*EXERCISE INSTRUCTIONS:*
In the records below, find the line that contains "FITNESS FOR A" and the line that contains "The goal of"; write out exactly those two lines and everything between them, without the pictures.
═════ STORED DATA
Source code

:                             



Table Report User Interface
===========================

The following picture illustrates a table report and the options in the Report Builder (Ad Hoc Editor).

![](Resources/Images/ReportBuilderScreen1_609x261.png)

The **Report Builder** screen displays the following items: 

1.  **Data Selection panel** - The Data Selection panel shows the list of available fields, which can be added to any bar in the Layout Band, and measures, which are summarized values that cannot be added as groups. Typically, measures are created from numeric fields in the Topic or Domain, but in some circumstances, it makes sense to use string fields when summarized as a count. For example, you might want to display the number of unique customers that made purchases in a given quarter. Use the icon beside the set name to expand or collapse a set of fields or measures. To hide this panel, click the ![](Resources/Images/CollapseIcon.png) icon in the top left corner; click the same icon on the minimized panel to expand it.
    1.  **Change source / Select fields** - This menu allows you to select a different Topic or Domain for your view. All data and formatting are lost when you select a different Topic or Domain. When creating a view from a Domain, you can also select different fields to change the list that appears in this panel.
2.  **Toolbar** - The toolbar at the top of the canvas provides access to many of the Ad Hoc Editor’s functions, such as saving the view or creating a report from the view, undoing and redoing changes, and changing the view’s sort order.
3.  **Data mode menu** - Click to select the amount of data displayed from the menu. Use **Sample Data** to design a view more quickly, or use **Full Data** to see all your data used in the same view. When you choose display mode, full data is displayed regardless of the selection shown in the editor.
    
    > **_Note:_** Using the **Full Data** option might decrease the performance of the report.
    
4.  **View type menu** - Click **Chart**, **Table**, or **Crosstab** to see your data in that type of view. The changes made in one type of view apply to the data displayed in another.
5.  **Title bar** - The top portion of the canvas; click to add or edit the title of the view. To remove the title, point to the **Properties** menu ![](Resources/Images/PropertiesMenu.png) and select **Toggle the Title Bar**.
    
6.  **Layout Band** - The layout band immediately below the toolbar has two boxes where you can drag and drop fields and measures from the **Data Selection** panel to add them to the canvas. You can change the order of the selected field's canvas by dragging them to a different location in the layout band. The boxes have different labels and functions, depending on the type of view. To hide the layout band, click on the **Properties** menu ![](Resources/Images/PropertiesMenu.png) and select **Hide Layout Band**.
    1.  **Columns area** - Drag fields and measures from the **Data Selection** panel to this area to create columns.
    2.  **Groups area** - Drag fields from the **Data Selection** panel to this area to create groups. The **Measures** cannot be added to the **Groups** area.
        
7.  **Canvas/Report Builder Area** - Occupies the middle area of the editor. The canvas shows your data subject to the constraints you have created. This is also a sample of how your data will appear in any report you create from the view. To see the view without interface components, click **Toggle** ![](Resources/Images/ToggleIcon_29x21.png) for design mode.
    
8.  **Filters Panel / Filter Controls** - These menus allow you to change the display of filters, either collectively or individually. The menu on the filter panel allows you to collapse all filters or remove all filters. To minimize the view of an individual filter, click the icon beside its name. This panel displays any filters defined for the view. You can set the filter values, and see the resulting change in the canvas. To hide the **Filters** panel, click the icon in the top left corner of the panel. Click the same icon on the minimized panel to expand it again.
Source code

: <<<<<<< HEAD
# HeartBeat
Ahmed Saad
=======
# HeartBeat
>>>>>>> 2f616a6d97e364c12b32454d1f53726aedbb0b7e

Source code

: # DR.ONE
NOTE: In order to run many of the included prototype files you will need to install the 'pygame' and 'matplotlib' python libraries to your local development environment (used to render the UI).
══════════
═════ STORED DATA
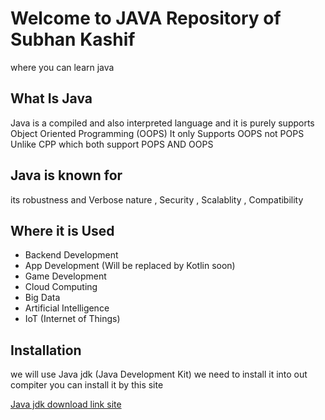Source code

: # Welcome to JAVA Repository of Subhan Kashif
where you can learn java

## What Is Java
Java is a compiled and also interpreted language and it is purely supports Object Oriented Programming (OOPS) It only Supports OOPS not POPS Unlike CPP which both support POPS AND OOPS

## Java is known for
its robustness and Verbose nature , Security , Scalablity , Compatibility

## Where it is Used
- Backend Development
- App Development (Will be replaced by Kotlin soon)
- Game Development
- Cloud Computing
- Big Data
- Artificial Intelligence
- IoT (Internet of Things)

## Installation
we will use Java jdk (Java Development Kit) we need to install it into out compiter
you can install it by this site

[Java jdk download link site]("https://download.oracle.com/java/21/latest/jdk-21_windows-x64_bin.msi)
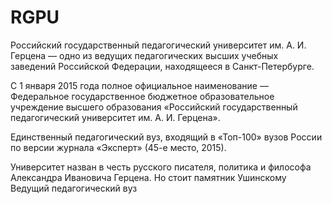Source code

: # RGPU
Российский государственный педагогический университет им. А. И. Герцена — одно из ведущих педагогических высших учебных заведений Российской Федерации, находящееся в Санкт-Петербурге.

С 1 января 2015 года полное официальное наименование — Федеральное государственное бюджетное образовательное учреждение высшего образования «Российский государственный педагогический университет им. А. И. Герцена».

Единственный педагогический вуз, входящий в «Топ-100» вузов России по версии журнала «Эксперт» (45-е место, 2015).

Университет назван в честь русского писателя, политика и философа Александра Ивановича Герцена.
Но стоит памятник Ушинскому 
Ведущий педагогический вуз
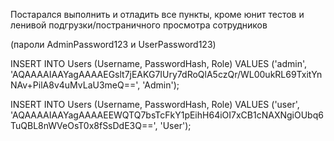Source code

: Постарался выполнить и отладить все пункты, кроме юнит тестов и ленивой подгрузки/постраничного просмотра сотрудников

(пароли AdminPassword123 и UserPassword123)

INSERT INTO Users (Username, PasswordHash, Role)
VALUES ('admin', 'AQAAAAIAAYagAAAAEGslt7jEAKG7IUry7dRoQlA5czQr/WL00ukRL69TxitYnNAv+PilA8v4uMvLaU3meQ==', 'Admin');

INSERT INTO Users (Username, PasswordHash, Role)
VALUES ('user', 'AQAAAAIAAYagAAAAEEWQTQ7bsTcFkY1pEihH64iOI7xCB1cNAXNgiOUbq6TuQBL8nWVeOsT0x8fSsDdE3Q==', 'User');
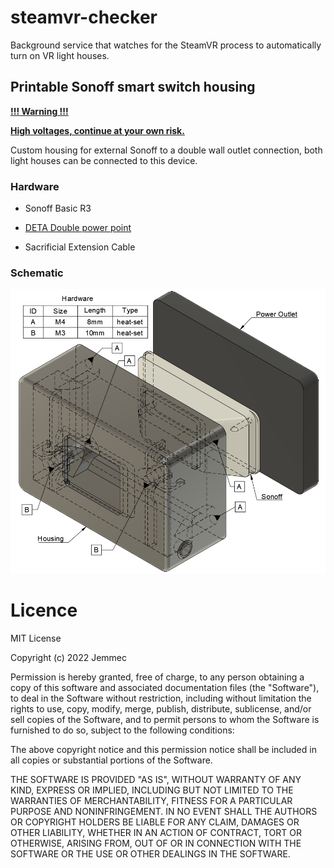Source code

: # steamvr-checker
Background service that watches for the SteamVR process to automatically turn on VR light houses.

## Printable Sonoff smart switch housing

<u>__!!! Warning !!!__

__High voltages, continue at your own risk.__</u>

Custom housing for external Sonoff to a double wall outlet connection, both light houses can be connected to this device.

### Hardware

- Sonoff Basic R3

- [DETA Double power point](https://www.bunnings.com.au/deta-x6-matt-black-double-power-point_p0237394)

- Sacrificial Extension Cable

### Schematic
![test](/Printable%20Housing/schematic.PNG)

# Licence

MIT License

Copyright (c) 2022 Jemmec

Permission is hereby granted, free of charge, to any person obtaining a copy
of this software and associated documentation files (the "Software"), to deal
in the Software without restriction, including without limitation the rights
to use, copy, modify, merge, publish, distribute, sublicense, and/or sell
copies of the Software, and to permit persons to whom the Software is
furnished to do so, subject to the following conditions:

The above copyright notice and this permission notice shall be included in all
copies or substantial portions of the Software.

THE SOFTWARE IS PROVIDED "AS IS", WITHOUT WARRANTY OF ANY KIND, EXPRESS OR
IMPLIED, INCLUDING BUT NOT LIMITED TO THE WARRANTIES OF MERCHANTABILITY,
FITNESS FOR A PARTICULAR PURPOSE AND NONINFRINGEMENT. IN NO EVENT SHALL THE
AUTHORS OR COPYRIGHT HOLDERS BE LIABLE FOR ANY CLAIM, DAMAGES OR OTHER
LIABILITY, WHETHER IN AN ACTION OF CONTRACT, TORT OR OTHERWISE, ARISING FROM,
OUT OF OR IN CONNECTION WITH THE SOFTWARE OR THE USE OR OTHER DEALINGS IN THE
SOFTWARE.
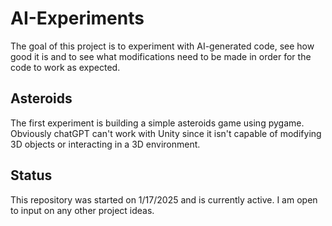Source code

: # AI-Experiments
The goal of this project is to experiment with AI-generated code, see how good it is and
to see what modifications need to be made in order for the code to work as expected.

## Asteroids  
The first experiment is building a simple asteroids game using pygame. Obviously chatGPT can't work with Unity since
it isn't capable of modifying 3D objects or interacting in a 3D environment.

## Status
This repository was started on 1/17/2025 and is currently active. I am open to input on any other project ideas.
══════════
*REPLY:*
FITNESS FOR A PARTICULAR PURPOSE AND NONINFRINGEMENT. IN NO EVENT SHALL THE
AUTHORS OR COPYRIGHT HOLDERS BE LIABLE FOR ANY CLAIM, DAMAGES OR OTHER
LIABILITY, WHETHER IN AN ACTION OF CONTRACT, TORT OR OTHERWISE, ARISING FROM,
OUT OF OR IN CONNECTION WITH THE SOFTWARE OR THE USE OR OTHER DEALINGS IN THE
SOFTWARE.
Source code

: # AI-Experiments
The goal of this project is to experiment with AI-generated code, see how good it is and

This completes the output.